7) Das UNIX Kommandozeilen-Programm ppmtopgm wandelt TrueColor-PPM-Bilder in Graustufenbilder um. Hierbei werden die 3 Farbkomponenten folgendermassen zu einem Grauwert quantisiert:0.299 * Rot +0.587 * Grün + 0.114 * Blau. Die dazugehörige Programmbibliothek PBMPLUS (Extended Portable Bitmap Toolkit, 1991) stammt von Jef Poskanzer (jef@well.sf.ca.us).

8) Als einfache Einführung in C++ kann [Ere95] dienen. [Sku94] handelt alle wichtigen Aspekte von C++ ab, ist aber oft nicht einfach zu verstehen. [Bre96] und [Cop92] sind für weitere Details der Sprache C++ hilfreich. Beim Aufbau eines grösseren Systems mit C++ verhelfen [Sco95] und [Sco96] zu einer guten Implementation.

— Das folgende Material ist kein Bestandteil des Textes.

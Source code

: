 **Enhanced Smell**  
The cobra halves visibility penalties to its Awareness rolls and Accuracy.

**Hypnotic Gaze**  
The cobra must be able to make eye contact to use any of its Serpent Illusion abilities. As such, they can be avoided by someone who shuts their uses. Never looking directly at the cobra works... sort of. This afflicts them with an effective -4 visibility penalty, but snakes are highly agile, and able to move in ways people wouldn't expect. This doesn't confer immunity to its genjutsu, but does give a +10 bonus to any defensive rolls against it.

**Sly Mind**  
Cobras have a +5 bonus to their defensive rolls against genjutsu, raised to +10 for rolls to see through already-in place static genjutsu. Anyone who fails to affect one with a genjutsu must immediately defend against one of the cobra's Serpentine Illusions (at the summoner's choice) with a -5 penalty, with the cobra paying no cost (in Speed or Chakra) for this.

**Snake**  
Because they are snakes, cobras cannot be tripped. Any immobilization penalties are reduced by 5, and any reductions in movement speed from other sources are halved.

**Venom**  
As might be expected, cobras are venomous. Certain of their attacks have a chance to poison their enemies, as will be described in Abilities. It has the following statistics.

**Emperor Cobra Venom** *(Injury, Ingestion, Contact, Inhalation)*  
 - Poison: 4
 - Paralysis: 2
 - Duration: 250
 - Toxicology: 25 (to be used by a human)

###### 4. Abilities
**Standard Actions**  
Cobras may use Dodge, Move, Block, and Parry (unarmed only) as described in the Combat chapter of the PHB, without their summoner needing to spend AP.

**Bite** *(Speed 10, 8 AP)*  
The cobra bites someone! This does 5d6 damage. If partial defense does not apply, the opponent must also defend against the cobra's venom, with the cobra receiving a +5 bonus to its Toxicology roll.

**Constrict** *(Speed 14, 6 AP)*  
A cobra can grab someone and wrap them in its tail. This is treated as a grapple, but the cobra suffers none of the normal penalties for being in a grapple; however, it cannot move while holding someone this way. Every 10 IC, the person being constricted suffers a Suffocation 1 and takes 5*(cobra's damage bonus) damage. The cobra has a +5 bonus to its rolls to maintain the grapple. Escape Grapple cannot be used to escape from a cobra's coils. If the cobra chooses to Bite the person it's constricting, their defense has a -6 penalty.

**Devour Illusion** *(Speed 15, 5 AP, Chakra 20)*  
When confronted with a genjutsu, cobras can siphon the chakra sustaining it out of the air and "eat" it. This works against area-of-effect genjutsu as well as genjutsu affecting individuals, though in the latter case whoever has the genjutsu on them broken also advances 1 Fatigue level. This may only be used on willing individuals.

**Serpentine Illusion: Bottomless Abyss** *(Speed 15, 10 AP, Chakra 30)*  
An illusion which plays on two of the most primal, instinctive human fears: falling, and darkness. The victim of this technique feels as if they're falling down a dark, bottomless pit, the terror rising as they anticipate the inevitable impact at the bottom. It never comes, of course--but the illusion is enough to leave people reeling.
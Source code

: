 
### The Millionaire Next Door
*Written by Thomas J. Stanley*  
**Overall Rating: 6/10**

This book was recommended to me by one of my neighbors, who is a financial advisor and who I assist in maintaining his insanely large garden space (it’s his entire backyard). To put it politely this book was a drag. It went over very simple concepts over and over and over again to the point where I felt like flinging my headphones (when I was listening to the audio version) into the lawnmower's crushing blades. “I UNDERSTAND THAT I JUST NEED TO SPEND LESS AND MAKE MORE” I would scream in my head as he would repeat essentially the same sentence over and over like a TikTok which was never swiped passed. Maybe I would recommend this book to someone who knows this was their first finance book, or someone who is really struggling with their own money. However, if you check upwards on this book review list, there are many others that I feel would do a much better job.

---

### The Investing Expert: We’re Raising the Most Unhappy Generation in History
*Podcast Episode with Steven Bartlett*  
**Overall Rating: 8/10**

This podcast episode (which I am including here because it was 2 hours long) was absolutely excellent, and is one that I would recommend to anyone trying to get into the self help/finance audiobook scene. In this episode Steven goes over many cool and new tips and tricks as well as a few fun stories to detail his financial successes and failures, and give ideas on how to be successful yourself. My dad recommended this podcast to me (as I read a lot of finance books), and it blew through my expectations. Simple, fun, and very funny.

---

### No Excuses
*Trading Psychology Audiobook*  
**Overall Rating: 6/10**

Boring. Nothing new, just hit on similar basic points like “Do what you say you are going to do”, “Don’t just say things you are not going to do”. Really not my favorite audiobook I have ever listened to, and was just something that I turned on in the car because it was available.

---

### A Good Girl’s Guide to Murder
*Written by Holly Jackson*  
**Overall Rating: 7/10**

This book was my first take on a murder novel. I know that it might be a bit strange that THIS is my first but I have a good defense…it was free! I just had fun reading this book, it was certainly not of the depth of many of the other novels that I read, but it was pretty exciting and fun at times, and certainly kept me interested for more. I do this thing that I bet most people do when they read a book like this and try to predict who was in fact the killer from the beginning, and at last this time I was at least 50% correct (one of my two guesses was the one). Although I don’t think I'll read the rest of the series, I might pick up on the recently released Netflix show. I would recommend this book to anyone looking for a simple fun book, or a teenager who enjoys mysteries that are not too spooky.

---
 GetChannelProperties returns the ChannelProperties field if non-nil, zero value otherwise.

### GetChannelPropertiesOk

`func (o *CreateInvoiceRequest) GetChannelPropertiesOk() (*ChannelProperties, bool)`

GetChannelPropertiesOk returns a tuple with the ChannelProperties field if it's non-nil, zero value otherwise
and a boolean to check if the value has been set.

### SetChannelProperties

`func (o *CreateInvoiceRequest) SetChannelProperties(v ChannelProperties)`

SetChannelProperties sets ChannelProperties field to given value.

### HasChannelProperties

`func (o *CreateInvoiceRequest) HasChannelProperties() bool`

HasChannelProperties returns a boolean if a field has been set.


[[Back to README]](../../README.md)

9) PERL ist eine umfangreiche und mächtige Programmiersprache zur Verarbeitung von Texten. V.a. als erweiterte Scripting Language leistet PERL sehr gute Dienste. PERL wird in [WaS92] von den Entwicklern vorgestellt. [Vro96] ist ein hilfreiches Nachschlagewerk für die neueste Version 5 von PERL.

10) X11 ist das Fenstersystem unter Unix. Es übernimmt die netzweit transparente Behandlung von Fenstern, bildern und Aktionen. Die Darstellung der grafischen Benutzeroberfläche wird von Toolkits wie Motif übernommen. X11 wird dem Leser in [JoR95] und [CGR92] näher gebracht.

11) Motif ist ein Toolkit für X11. Motif übernimmt die Darstellung der Fensterelemente innerhalb von X11 und bietet viele Hilfsroutinen zur einfacheren Handhabung von X11. [Kim95] kann gleichermassen als Referenz und zum Erlernen von Motif empfohlen werden.

12) GNU ist ein Projekt zur Erstellung eines freien UNIX-Systems. Die GNU-Tools begleiten die meisten UNIX-Entwickler. Die Verwendung der verschiedenen GNU-Entwicklungs-Tools wird in [LOr97] beschrieben.